Wie die Regierung die ganzen Maßnahmen finanziert, das ist schnell beantwortet: vor allem mit neuen Schulden. In den vergangenen beiden Jahren hat der Finanzminister 350 Milliarden Euro an neuen Krediten aufgenommen. In diesem Jahr sollen es 140 Milliarden Euro werden, plus 100 Milliarden für das Sondervermögen der Bundeswehr. Unfassbare Summen und trotzdem sagt Alexander Kriwoluzky, Leiter der Abteilung Makroökonomie am Deutschen Institut für Wirtschaftsforschung, das sei tragbar: "Wir sind Milliarden Lichtjahre von einem Staatsbankrott in Deutschland entfernt."
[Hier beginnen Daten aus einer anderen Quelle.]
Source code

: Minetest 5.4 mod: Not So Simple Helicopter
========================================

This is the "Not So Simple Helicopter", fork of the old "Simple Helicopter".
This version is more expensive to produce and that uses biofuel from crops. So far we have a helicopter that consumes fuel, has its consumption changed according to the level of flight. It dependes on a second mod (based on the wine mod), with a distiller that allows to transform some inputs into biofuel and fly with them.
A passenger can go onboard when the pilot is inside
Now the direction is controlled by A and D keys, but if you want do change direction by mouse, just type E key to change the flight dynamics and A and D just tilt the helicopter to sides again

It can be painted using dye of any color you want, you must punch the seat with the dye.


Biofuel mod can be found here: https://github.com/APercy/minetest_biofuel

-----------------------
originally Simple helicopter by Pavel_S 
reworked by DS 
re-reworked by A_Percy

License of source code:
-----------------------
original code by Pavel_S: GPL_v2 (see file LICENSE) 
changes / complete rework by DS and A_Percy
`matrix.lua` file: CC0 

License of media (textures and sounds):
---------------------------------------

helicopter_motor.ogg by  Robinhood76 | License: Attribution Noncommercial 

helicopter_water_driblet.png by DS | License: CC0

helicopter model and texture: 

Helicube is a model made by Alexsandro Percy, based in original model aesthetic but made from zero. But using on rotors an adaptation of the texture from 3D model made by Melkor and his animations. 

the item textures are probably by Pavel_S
Kriwoluzky macht das an der Schuldenquote fest. Sie gibt an, wie hoch der Schuldenstand gemessen an der Wirtschaftsleistung ist. Vor der Corona-Krise war Deutschland mit 60 Prozent seiner jährlichen Wirtschaftsleistung verschuldet. Inzwischen sind es reichlich 70 Prozent.

Der Wirtschaftsforscher ordnet die Zahlen ein: "Das ist nicht nur noch im Rahmen. Das ist wirklich am unteren Ende von den Schuldenquoten, die wir weltweit sehen. Deutschland steht hier sehr gut da. Und niemand in Deutschland muss schlaflose Nächte haben, weil man das Gefühl hat, dass der Staatshaushalt überschuldet ist, beziehungsweise wir zu viele Schulden aufgenommen haben."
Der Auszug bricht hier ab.